Luc Ferrari
French avant-garde visionary Luc Ferrari was a pioneer of musique concrète and modern composition. With works ranging from atonal pieces and group improvisations to tape compositions heavily incorporating ambient and environmental sounds, his music poetically interpreted and reflected the human experience, with a subtle sense of humor and a more overt interest in sexuality and intimacy than most other experimental composers. A co-founder of the Groupe de Recherches Musicales, he taught experimental music and composed for television, in addition to creating seminal electro-acoustic works such as Hétérozygote (1964) and Presque Rien No. 1 (1970). In the '80s and onward, he received several awards for his work, including the Grand Prix National from the French Ministry of Culture. He performed at several retrospective concerts, residencies, and installations near the end of his life, and collaborated with experimental artists like eRikm and Otomo Yoshihide. Following his death in 2005, numerous reissues and archival works have appeared, including Complete Music for Films 1960-1984 and several vinyl releases by Recollection GRM.
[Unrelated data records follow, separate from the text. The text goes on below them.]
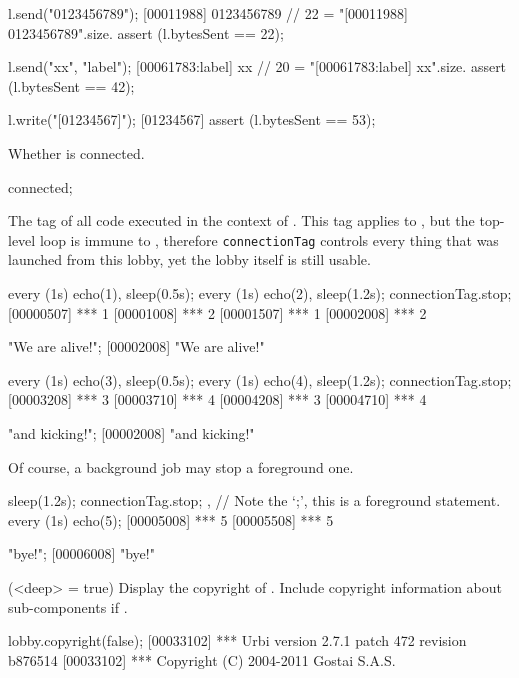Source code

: \begin{urbiscriptapi}
\begin{urbiscript}
l.send("0123456789");
[00011988] 0123456789
// 22 = "[00011988] 0123456789\n".size.
assert (l.bytesSent == 22);

l.send("xx", "label");
[00061783:label] xx
// 20 = "[00061783:label] xx\n".size.
assert (l.bytesSent == 42);

l.write("[01234567]\n");
[01234567]
assert (l.bytesSent == 53);
\end{urbiscript}

\item[connected]
  Whether \this is connected.
\begin{urbiassert}
connected;
\end{urbiassert}

\item[connectionTag] The tag of all code executed in the context of \this.
  This tag applies to \this, but the top-level loop is immune to
  , therefore \lstinline|connectionTag| controls every
  thing that was launched from this lobby, yet the lobby itself is still
  usable.
\begin{urbiscript}
every (1s) echo(1), sleep(0.5s); every (1s) echo(2),
sleep(1.2s);
connectionTag.stop;
[00000507] *** 1
[00001008] *** 2
[00001507] *** 1
[00002008] *** 2

"We are alive!";
[00002008] "We are alive!"

every (1s) echo(3), sleep(0.5s); every (1s) echo(4),
sleep(1.2s);
connectionTag.stop;
[00003208] *** 3
[00003710] *** 4
[00004208] *** 3
[00004710] *** 4

"and kicking!";
[00002008] "and kicking!"
\end{urbiscript}

  Of course, a background job may stop a foreground one.
\begin{urbiscript}
{ sleep(1.2s); connectionTag.stop; },
// Note the `;', this is a foreground statement.
every (1s) echo(5);
[00005008] *** 5
[00005508] *** 5

"bye!";
[00006008] "bye!"
\end{urbiscript}

\item[copyright](<deep> = true)%
  Display the copyright of \usdk.  Include copyright information
  about sub-components if .
\begin{urbiscript}
lobby.copyright(false);
[00033102] *** Urbi version 2.7.1 patch 472 revision b876514
[00033102] *** Copyright (C) 2004-2011 Gostai S.A.S.


\end{urbiscript}
\end{urbiscriptapi}

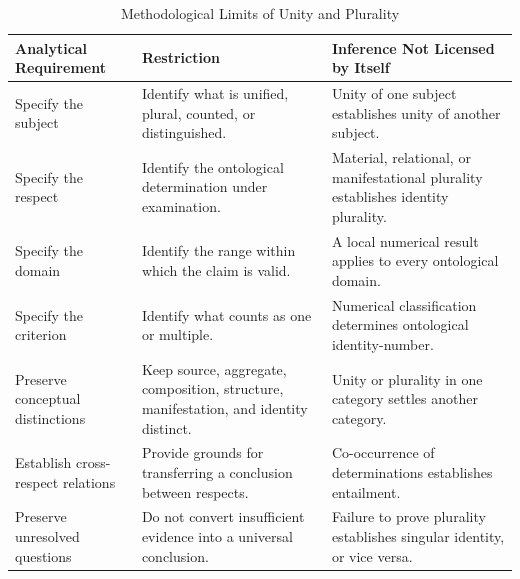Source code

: %
%
%
%

\begin{table}[htbp]
\centering
\caption{Methodological Limits of Unity and Plurality}
\label{tab:methodological-limits-of-unity-and-plurality}
\footnotesize
\renewcommand{\arraystretch}{1.2}

\begin{tabularx}{\textwidth}{
    @{}
    p{}
    X
    p{}
    @{}
}
\toprule
\textbf{Analytical Requirement} &
\textbf{Restriction} &
\textbf{Inference Not Licensed by Itself}
\\
\midrule

Specify the subject &
Identify what is unified, plural, counted, or distinguished. &
Unity of one subject establishes unity of another subject.
\\

Specify the respect &
Identify the ontological determination under examination. &
Material, relational, or manifestational plurality establishes identity plurality.
\\

Specify the domain &
Identify the range within which the claim is valid. &
A local numerical result applies to every ontological domain.
\\

Specify the criterion &
Identify what counts as one or multiple. &
Numerical classification determines ontological identity-number.
\\

Preserve conceptual distinctions &
Keep source, aggregate, composition, structure, manifestation, and identity distinct. &
Unity or plurality in one category settles another category.
\\

Establish cross-respect relations &
Provide grounds for transferring a conclusion between respects. &
Co-occurrence of determinations establishes entailment.
\\

Preserve unresolved questions &
Do not convert insufficient evidence into a universal conclusion. &
Failure to prove plurality establishes singular identity, or vice versa.
\\

\bottomrule
\end{tabularx}
\end{table}

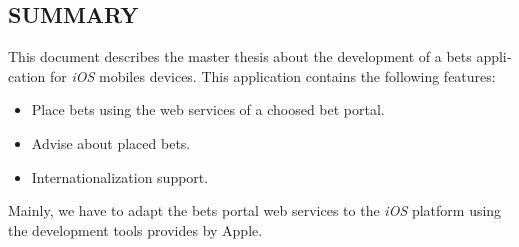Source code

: \begin{otherlanguage}{english}

\chapter*{SUMMARY}

This document describes the master thesis about the development of a bets application for \emph{iOS} mobiles devices. This application contains the following features:
\begin{itemize}
 \item Place bets using the web services of a choosed bet portal.
 \item Advise about placed bets.
 \item Internationalization support.
 \end{itemize}
 Mainly, we have to adapt the bets portal web services to the \emph{iOS} platform using the development tools provides by Apple.


\end{otherlanguage}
Luc Ferrari was born in Paris in 1929. As a student, he studied composition with Arthur Honegger and piano with Alfred Cortot until 1950. Around 1953, he studied musical analysis and modal theory under Olivier Messiaen. In the mid-'50s, after hearing a live radio broadcast of Varese's Déserts for Tape and Orchestra, Ferrari visited New York to meet the composer, and talked of approaches for thinking about sound and the placement of sound objects, among other ideas. In the late 1950s, he began collaborating with the Groupe de Musique Concrete (a relationship which lasted until 1966) and helped Pierre Schaeffer found the Groupe de Recherches Musicales, a group and studio dedicated to the electronic medium where Iannis Xenakis and Karlheinz Stockhausen could also be found. By the early '60s, Ferrari had created Hétérozygote, a musical tale told by ambient sounds.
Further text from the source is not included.